Reference to pinter

F

Fab

Dear all

I was browsing the OpenFOAM sources a little and I stumbled over types
of the form

T * Tp ( 0 );
T *& Tpr( Tp );

In what particular situation would something like this be useful? I can
only think of that the reference must be initialized?

I am thankful for any feedback!

Thanks
Fab
 
J

Jorgen Grahn

Dear all

I was browsing the OpenFOAM sources a little and I stumbled over types
of the form

T * Tp ( 0 );
T *& Tpr( Tp );

In what particular situation would something like this be useful?

In the situation that applies in OpenFOAM, maybe? What does the rest
of the code tell you?

That said, it seems to me this just creates another (badly chosen)
name "Tpr" for Tp. I fail to see the usefulness of that, but perhaps
I'm missing something.

Sometimes I create references for readability or constness reasons, e.g.

map<int, string>::iterator it = foo();
const string& name = it->second;
// use name instead of it->second

/Jorgen
 
G

gwowen

In what particular situation would something like this be useful?

Maybe in Old Times, after a Tea Party, or A Night Out.
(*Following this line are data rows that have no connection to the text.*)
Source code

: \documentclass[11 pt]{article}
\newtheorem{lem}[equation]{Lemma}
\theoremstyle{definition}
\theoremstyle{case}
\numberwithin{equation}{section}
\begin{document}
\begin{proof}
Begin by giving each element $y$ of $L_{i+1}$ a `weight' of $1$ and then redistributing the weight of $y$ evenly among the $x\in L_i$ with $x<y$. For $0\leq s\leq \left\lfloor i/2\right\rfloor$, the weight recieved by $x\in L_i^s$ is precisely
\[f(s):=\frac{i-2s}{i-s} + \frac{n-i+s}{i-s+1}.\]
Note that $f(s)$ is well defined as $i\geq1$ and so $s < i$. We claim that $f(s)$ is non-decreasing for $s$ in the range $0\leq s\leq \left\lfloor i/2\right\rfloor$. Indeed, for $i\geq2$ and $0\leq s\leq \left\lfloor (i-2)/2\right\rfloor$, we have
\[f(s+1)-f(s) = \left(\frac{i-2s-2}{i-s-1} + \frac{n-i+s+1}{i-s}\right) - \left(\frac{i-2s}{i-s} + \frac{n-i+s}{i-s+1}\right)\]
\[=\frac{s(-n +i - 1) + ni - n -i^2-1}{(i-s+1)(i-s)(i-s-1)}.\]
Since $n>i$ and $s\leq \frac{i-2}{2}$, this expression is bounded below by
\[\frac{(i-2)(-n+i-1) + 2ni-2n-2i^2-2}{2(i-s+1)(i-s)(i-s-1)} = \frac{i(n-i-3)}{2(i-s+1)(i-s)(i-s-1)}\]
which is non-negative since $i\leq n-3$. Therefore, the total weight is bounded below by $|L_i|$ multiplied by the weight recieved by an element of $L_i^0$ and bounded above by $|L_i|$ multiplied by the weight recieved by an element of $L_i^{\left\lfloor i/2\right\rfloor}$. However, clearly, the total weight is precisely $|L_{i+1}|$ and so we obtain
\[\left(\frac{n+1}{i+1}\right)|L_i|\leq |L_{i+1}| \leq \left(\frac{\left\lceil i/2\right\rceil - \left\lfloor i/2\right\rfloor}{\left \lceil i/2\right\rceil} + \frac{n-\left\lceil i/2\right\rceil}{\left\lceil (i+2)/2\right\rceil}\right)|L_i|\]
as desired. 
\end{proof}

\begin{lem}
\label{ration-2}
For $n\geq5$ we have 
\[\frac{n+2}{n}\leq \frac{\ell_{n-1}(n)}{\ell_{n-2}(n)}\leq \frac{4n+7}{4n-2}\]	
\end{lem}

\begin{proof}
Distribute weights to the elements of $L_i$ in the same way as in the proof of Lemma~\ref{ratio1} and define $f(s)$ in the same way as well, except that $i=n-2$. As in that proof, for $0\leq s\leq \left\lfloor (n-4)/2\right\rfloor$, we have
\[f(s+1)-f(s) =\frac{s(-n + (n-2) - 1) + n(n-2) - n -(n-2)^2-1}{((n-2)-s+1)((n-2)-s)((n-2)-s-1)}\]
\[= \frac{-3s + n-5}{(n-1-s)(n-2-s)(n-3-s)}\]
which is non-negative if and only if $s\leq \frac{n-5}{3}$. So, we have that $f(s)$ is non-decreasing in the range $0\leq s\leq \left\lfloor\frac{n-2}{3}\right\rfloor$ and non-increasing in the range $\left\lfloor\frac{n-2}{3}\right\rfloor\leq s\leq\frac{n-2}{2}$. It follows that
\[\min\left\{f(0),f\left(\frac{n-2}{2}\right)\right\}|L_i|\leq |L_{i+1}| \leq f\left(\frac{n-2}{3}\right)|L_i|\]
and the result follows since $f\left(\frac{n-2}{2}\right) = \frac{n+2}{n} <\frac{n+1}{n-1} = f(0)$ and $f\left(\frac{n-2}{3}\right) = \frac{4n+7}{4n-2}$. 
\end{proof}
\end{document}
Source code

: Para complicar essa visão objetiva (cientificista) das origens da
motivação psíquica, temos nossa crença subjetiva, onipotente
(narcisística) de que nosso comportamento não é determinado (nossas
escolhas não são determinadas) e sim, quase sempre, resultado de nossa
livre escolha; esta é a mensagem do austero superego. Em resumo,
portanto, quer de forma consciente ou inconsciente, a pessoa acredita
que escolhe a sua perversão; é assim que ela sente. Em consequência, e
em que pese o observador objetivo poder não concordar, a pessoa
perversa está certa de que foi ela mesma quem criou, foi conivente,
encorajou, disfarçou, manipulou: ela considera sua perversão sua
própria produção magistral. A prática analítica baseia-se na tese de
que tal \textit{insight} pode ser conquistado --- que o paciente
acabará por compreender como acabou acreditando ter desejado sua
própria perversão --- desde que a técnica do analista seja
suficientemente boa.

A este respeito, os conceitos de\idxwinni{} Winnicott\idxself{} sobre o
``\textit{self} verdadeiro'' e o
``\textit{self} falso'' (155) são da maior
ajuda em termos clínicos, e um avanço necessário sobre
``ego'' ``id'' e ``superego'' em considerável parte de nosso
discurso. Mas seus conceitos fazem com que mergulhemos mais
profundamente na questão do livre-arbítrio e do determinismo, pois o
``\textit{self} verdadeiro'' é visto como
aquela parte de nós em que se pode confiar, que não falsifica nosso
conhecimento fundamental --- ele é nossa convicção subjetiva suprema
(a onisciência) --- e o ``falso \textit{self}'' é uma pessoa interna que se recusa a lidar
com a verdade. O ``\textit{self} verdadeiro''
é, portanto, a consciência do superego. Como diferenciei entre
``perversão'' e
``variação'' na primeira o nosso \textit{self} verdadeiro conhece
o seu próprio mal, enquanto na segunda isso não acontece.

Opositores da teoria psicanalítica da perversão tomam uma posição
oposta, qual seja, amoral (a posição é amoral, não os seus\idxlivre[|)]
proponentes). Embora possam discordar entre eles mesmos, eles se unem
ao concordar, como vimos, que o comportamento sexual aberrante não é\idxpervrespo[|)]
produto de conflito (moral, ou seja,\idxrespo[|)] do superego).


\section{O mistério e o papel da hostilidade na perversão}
Or perhaps by
The Caretaker, The Lover, The Dumb Waiter or any time you fell A
Slight Ache for an adaption of A Remembrance Of Things Past.
 
M

Marcel Müller

I was browsing the OpenFOAM sources a little and I stumbled over types
of the form

T * Tp ( 0 );
T *& Tpr( Tp );

In what particular situation would something like this be useful? I can
only think of that the reference must be initialized?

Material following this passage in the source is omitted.